The deeper one goes, the more mysterious are the toilers.
The work is good, up to a degree which the social philosophies
are able to recognize; beyond that degree it is doubtful and
mixed; lower down, it becomes terrible. At a certain depth,
the excavations are no longer penetrable by the spirit of
civilization,
the limit breathable by man has been passed; a beginning
of monsters is possible.
The descending scale is a strange one; and each one of the
rungs of this ladder corresponds to a stage where philosophy
can find foothold, and where one encounters one of these workmen,
sometimes divine, sometimes misshapen. Below John
Huss, there is Luther; below Luther, there is Descartes; below
Descartes, there is Voltaire; below Voltaire, there is Condorcet;
below Condorcet, there is Robespierre; below Robespierre,
there is Marat; below Marat there is Babeuf.
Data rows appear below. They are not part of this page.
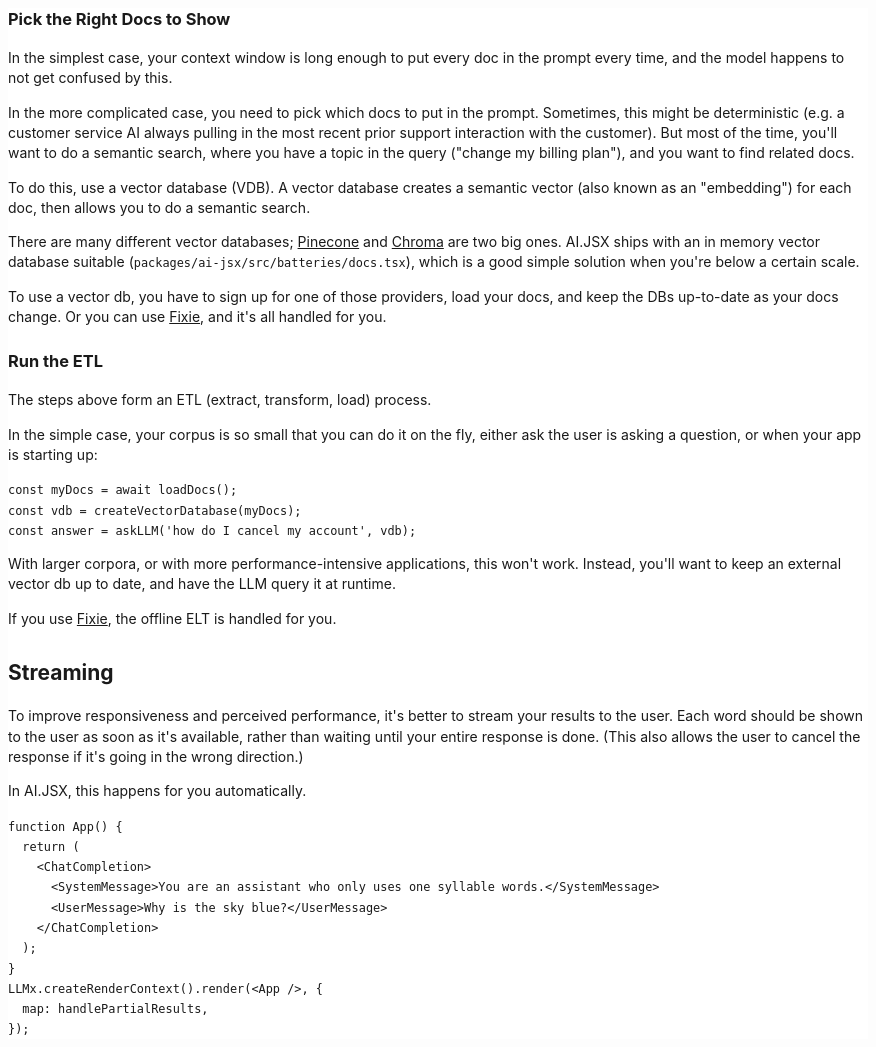 ### Pick the Right Docs to Show

In the simplest case, your context window is long enough to put every doc in the prompt every time, and the model happens to not get confused by this.

In the more complicated case, you need to pick which docs to put in the prompt. Sometimes, this might be deterministic (e.g. a customer service AI always pulling in the most recent prior support interaction with the customer). But most of the time, you'll want to do a semantic search, where you have a topic in the query ("change my billing plan"), and you want to find related docs.

To do this, use a vector database (VDB). A vector database creates a semantic vector (also known as an "embedding") for each doc, then allows you to do a semantic search.

There are many different vector databases; [Pinecone](https://www.pinecone.io/) and [Chroma](https://www.trychroma.com/) are two big ones. AI.JSX ships with an in memory vector database suitable (`packages/ai-jsx/src/batteries/docs.tsx`), which is a good simple solution when you're below a certain scale.

To use a vector db, you have to sign up for one of those providers, load your docs, and keep the DBs up-to-date as your docs change. Or you can use [Fixie](https://fixie.ai/), and it's all handled for you.

### Run the ETL

The steps above form an ETL (extract, transform, load) process.

In the simple case, your corpus is so small that you can do it on the fly, either ask the user is asking a question, or when your app is starting up:

```tsx
const myDocs = await loadDocs();
const vdb = createVectorDatabase(myDocs);
const answer = askLLM('how do I cancel my account', vdb);
```

With larger corpora, or with more performance-intensive applications, this won't work. Instead, you'll want to keep an external vector db up to date, and have the LLM query it at runtime.

If you use [Fixie](https://fixie.ai/), the offline ELT is handled for you.

## Streaming

To improve responsiveness and perceived performance, it's better to stream your results to the user. Each word should be shown to the user as soon as it's available, rather than waiting until your entire response is done. (This also allows the user to cancel the response if it's going in the wrong direction.)

In AI.JSX, this happens for you automatically.

```tsx
function App() {
  return (
    <ChatCompletion>
      <SystemMessage>You are an assistant who only uses one syllable words.</SystemMessage>
      <UserMessage>Why is the sky blue?</UserMessage>
    </ChatCompletion>
  );
}
LLMx.createRenderContext().render(<App />, {
  map: handlePartialResults,
});
```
And so it goes
on. Lower down, confusedly, at the limit which separates the
indistinct from the invisible, one perceives other gloomy men,
who perhaps do not exist as yet. The men of yesterday are
spectres; those of to-morrow are forms. The eye of the spirit
distinguishes them but obscurely. The embryonic work of the
future is one of the visions of philosophy.
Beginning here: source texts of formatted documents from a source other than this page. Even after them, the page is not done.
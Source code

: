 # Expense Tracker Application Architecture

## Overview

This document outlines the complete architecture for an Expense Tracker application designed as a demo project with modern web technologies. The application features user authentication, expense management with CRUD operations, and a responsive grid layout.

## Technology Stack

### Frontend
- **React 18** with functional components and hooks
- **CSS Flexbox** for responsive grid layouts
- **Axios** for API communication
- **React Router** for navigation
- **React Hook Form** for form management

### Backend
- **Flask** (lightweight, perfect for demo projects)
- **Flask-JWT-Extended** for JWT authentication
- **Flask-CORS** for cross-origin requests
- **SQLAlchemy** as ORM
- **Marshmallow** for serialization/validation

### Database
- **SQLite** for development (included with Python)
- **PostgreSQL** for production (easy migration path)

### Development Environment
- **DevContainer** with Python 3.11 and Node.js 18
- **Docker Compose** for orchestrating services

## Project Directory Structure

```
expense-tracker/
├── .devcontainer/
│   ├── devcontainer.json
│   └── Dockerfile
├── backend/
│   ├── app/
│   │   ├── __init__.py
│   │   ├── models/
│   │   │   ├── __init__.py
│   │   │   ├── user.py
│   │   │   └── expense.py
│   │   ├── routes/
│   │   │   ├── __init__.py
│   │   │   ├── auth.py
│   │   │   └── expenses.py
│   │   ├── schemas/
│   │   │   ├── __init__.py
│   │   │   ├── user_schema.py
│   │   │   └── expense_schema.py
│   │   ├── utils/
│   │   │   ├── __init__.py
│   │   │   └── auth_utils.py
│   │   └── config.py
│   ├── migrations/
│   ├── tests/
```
A world in limbo, in the state of foetus, what an
unheard-of
spectre!
Saint-Simon, Owen, Fourier, are there also, in lateral
galleries.
Surely, although a divine and invisible chain unknown to
themselves, binds together all these subterranean pioneers who,
almost always, think themselves isolated, and who are not so,
their works vary greatly, and the light of some contrasts with
the blaze of others. The first are paradisiacal, the last are
tragic. Nevertheless, whatever may be the contrast, all these
toilers, from the highest to the most nocturnal, from the wisest
to the most foolish, possess one likeness, and this is it:
disinterestedness.
Marat forgets himself like Jesus. They throw
themselves on one side, they omit themselves, they think not of
themselves. They have a glance, and that glance seeks the
absolute. The first has the whole heavens in his eyes; the last,
enigmatical though he may be, has still, beneath his eyelids,
the pale beam of the infinite. Venerate the man, whoever he
may be, who has this sign — the starry eye.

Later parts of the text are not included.